[About this exercise]
Filter the listing below, keeping only the lines with the word "dsize".

--- --- ---

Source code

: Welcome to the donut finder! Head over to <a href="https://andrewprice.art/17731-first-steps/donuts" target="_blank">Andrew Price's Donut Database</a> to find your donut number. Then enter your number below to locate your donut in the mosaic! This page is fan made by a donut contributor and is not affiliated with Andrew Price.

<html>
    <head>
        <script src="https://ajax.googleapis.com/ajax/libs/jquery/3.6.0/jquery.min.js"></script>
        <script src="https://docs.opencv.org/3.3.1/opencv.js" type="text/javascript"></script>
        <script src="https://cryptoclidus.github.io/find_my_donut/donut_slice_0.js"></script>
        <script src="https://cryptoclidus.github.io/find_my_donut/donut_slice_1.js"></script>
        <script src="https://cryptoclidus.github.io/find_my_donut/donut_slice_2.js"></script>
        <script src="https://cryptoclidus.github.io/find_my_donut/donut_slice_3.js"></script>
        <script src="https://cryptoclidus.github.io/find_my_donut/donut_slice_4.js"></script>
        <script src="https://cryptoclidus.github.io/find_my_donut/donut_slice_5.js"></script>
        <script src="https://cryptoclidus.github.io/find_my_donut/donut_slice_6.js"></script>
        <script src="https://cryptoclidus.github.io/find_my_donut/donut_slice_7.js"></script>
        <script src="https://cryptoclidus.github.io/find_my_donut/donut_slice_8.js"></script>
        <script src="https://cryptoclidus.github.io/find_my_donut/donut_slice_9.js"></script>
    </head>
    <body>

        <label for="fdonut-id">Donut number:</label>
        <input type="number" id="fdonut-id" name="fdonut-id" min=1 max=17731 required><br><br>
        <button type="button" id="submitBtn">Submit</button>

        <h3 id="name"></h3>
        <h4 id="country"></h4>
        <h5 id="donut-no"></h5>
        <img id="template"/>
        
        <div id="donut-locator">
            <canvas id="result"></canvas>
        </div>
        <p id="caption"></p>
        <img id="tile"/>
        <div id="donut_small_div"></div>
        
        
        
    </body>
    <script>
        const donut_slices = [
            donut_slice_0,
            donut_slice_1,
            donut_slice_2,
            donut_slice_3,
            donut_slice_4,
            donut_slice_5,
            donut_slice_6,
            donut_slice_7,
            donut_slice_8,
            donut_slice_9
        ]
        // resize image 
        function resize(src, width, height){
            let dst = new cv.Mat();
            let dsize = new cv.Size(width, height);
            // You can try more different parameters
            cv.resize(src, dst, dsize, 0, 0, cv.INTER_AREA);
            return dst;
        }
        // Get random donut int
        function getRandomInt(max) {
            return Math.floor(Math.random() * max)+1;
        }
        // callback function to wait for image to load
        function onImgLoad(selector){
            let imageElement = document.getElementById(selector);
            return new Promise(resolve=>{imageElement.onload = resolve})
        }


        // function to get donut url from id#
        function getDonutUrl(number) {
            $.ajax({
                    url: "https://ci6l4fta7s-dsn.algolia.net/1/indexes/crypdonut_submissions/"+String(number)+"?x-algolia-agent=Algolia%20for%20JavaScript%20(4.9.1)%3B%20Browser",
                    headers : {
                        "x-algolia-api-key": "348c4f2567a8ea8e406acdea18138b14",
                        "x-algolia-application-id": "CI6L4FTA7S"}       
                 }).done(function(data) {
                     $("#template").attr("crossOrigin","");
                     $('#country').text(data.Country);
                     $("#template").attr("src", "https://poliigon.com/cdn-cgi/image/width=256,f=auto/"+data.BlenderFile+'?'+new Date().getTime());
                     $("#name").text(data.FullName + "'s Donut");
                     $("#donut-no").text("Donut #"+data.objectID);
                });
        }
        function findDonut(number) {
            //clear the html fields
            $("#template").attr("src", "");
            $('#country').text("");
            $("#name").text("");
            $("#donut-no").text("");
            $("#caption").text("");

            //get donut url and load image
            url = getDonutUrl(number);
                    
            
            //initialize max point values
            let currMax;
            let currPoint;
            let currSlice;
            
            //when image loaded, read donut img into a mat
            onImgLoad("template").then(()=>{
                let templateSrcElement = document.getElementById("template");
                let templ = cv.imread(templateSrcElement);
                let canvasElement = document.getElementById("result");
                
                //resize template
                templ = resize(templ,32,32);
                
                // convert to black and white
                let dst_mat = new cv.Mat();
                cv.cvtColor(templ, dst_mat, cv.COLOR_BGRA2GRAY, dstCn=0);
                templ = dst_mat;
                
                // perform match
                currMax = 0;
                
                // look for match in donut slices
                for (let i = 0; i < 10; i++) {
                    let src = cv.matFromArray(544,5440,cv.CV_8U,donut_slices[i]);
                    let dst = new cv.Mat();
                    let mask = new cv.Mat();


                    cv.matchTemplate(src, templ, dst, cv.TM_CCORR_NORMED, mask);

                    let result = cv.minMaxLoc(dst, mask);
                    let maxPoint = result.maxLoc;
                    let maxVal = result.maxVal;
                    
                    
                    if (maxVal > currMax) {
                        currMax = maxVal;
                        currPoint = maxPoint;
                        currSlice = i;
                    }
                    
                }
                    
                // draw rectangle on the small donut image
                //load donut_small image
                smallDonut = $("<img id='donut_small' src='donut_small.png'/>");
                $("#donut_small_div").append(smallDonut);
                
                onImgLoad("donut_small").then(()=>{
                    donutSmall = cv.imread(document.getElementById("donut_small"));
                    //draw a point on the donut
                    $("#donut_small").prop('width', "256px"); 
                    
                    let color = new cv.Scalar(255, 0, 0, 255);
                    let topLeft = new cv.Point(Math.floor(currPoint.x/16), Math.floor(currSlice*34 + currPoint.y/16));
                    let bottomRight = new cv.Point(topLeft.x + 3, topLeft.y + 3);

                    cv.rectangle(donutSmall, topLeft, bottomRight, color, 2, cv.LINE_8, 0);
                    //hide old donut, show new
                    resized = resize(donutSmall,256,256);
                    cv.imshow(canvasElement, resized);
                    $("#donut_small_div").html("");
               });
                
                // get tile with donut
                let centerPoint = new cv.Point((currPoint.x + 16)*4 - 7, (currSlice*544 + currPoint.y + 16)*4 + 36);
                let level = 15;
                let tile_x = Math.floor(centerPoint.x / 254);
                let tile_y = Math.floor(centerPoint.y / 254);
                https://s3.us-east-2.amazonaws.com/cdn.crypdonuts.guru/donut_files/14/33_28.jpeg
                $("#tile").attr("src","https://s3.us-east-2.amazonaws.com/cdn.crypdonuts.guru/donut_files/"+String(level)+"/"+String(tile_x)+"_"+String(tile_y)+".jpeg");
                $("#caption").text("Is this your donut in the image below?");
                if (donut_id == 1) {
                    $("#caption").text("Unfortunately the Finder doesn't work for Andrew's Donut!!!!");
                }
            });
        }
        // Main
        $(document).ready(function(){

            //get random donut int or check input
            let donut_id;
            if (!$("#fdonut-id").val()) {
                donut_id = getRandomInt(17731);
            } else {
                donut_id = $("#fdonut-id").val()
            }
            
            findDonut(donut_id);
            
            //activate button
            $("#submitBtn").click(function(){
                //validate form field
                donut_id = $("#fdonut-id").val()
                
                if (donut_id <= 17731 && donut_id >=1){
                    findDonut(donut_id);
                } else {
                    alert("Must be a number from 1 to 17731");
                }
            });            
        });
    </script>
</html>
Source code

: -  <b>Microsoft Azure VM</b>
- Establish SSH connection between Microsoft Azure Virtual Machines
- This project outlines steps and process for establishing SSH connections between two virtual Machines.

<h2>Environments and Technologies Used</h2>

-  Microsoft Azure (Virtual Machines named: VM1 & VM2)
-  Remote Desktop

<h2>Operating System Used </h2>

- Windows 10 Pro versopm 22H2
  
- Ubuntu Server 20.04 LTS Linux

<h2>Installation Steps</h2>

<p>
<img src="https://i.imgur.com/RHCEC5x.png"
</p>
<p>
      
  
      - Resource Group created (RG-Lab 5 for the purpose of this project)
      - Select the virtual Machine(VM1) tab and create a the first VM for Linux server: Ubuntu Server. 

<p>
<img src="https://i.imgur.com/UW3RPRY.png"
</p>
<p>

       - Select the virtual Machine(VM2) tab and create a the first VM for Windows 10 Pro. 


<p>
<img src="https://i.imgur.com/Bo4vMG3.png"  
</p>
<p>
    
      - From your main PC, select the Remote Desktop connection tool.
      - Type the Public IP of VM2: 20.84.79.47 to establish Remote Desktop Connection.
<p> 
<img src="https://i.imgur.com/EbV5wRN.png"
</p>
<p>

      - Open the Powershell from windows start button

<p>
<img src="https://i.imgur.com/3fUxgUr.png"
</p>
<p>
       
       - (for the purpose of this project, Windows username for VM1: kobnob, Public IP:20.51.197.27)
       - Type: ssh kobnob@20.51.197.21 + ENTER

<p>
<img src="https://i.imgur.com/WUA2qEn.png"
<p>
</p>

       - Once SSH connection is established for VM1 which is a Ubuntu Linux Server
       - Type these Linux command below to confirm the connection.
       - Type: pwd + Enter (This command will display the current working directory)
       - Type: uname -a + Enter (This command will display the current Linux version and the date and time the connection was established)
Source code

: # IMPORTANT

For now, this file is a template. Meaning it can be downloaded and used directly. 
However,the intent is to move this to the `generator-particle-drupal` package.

--- --- ---

[Output of the task]
            let dsize = new cv.Size(width, height);
            cv.resize(src, dst, dsize, 0, 0, cv.INTER_AREA);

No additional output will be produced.